** What is being asked **
Each entry below must be repeated exactly. Leave the pictures out of it.

** Recorded data **
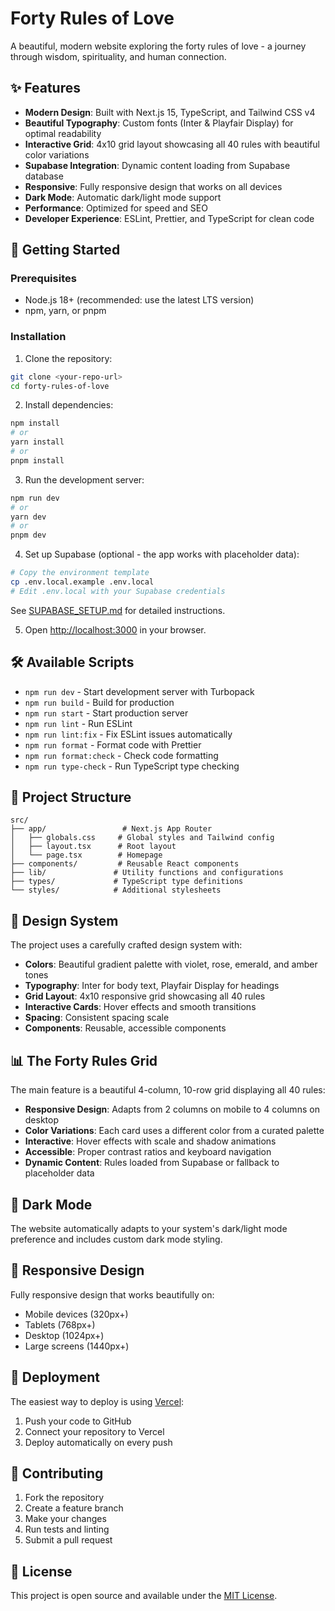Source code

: # Forty Rules of Love

A beautiful, modern website exploring the forty rules of love - a journey through wisdom, spirituality, and human connection.

## ✨ Features

- **Modern Design**: Built with Next.js 15, TypeScript, and Tailwind CSS v4
- **Beautiful Typography**: Custom fonts (Inter & Playfair Display) for optimal readability
- **Interactive Grid**: 4x10 grid layout showcasing all 40 rules with beautiful color variations
- **Supabase Integration**: Dynamic content loading from Supabase database
- **Responsive**: Fully responsive design that works on all devices
- **Dark Mode**: Automatic dark/light mode support
- **Performance**: Optimized for speed and SEO
- **Developer Experience**: ESLint, Prettier, and TypeScript for clean code

## 🚀 Getting Started

### Prerequisites

- Node.js 18+ (recommended: use the latest LTS version)
- npm, yarn, or pnpm

### Installation

1. Clone the repository:

```bash
git clone <your-repo-url>
cd forty-rules-of-love
```

2. Install dependencies:

```bash
npm install
# or
yarn install
# or
pnpm install
```

3. Run the development server:

```bash
npm run dev
# or
yarn dev
# or
pnpm dev
```

4. Set up Supabase (optional - the app works with placeholder data):

```bash
# Copy the environment template
cp .env.local.example .env.local
# Edit .env.local with your Supabase credentials
```

See [SUPABASE_SETUP.md](SUPABASE_SETUP.md) for detailed instructions.

5. Open [http://localhost:3000](http://localhost:3000) in your browser.

## 🛠️ Available Scripts

- `npm run dev` - Start development server with Turbopack
- `npm run build` - Build for production
- `npm run start` - Start production server
- `npm run lint` - Run ESLint
- `npm run lint:fix` - Fix ESLint issues automatically
- `npm run format` - Format code with Prettier
- `npm run format:check` - Check code formatting
- `npm run type-check` - Run TypeScript type checking

## 📁 Project Structure

```
src/
├── app/                 # Next.js App Router
│   ├── globals.css     # Global styles and Tailwind config
│   ├── layout.tsx      # Root layout
│   └── page.tsx        # Homepage
├── components/         # Reusable React components
├── lib/               # Utility functions and configurations
├── types/             # TypeScript type definitions
└── styles/            # Additional stylesheets
```

## 🎨 Design System

The project uses a carefully crafted design system with:

- **Colors**: Beautiful gradient palette with violet, rose, emerald, and amber tones
- **Typography**: Inter for body text, Playfair Display for headings
- **Grid Layout**: 4x10 responsive grid showcasing all 40 rules
- **Interactive Cards**: Hover effects and smooth transitions
- **Spacing**: Consistent spacing scale
- **Components**: Reusable, accessible components

## 📊 The Forty Rules Grid

The main feature is a beautiful 4-column, 10-row grid displaying all 40 rules:

- **Responsive Design**: Adapts from 2 columns on mobile to 4 columns on desktop
- **Color Variations**: Each card uses a different color from a curated palette
- **Interactive**: Hover effects with scale and shadow animations
- **Accessible**: Proper contrast ratios and keyboard navigation
- **Dynamic Content**: Rules loaded from Supabase or fallback to placeholder data

## 🌙 Dark Mode

The website automatically adapts to your system's dark/light mode preference and includes custom dark mode styling.

## 📱 Responsive Design

Fully responsive design that works beautifully on:

- Mobile devices (320px+)
- Tablets (768px+)
- Desktop (1024px+)
- Large screens (1440px+)

## 🚀 Deployment

The easiest way to deploy is using [Vercel](https://vercel.com):

1. Push your code to GitHub
2. Connect your repository to Vercel
3. Deploy automatically on every push

## 🤝 Contributing

1. Fork the repository
2. Create a feature branch
3. Make your changes
4. Run tests and linting
5. Submit a pull request

## 📄 License

This project is open source and available under the [MIT License](LICENSE).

** Answer area **
Source code

: # Forty Rules of Love

A beautiful, modern website exploring the forty rules of love - a journey through wisdom, spirituality, and human connection.

## ✨ Features

- **Modern Design**: Built with Next.js 15, TypeScript, and Tailwind CSS v4
- **Beautiful Typography**: Custom fonts (Inter & Playfair Display) for optimal readability
- **Interactive Grid**: 4x10 grid layout showcasing all 40 rules with beautiful color variations
- **Supabase Integration**: Dynamic content loading from Supabase database
- **Responsive**: Fully responsive design that works on all devices
- **Dark Mode**: Automatic dark/light mode support
- **Performance**: Optimized for speed and SEO
- **Developer Experience**: ESLint, Prettier, and TypeScript for clean code

## 🚀 Getting Started

### Prerequisites

- Node.js 18+ (recommended: use the latest LTS version)
- npm, yarn, or pnpm

### Installation

1. Clone the repository:

```bash
git clone <your-repo-url>
cd forty-rules-of-love
```

2. Install dependencies:

```bash
npm install
# or
yarn install
# or
pnpm install
```

3. Run the development server:

```bash
npm run dev
# or
yarn dev
# or
pnpm dev
```

4. Set up Supabase (optional - the app works with placeholder data):

```bash
# Copy the environment template
cp .env.local.example .env.local
# Edit .env.local with your Supabase credentials
```

See [SUPABASE_SETUP.md](SUPABASE_SETUP.md) for detailed instructions.

5. Open [http://localhost:3000](http://localhost:3000) in your browser.

## 🛠️ Available Scripts

- `npm run dev` - Start development server with Turbopack
- `npm run build` - Build for production
- `npm run start` - Start production server
- `npm run lint` - Run ESLint
- `npm run lint:fix` - Fix ESLint issues automatically
- `npm run format` - Format code with Prettier
- `npm run format:check` - Check code formatting
- `npm run type-check` - Run TypeScript type checking

## 📁 Project Structure

```
src/
├── app/                 # Next.js App Router
│   ├── globals.css     # Global styles and Tailwind config
│   ├── layout.tsx      # Root layout
│   └── page.tsx        # Homepage
├── components/         # Reusable React components
├── lib/               # Utility functions and configurations
├── types/             # TypeScript type definitions
└── styles/            # Additional stylesheets
```

## 🎨 Design System

The project uses a carefully crafted design system with:

- **Colors**: Beautiful gradient palette with violet, rose, emerald, and amber tones
- **Typography**: Inter for body text, Playfair Display for headings
- **Grid Layout**: 4x10 responsive grid showcasing all 40 rules
- **Interactive Cards**: Hover effects and smooth transitions
- **Spacing**: Consistent spacing scale
- **Components**: Reusable, accessible components

## 📊 The Forty Rules Grid

The main feature is a beautiful 4-column, 10-row grid displaying all 40 rules:

- **Responsive Design**: Adapts from 2 columns on mobile to 4 columns on desktop
- **Color Variations**: Each card uses a different color from a curated palette
- **Interactive**: Hover effects with scale and shadow animations
- **Accessible**: Proper contrast ratios and keyboard navigation
- **Dynamic Content**: Rules loaded from Supabase or fallback to placeholder data

## 🌙 Dark Mode

The website automatically adapts to your system's dark/light mode preference and includes custom dark mode styling.

## 📱 Responsive Design

Fully responsive design that works beautifully on:

- Mobile devices (320px+)
- Tablets (768px+)
- Desktop (1024px+)
- Large screens (1440px+)

## 🚀 Deployment

The easiest way to deploy is using [Vercel](https://vercel.com):

1. Push your code to GitHub
2. Connect your repository to Vercel
3. Deploy automatically on every push

## 🤝 Contributing

1. Fork the repository
2. Create a feature branch
3. Make your changes
4. Run tests and linting
5. Submit a pull request

## 📄 License

This project is open source and available under the [MIT License](LICENSE).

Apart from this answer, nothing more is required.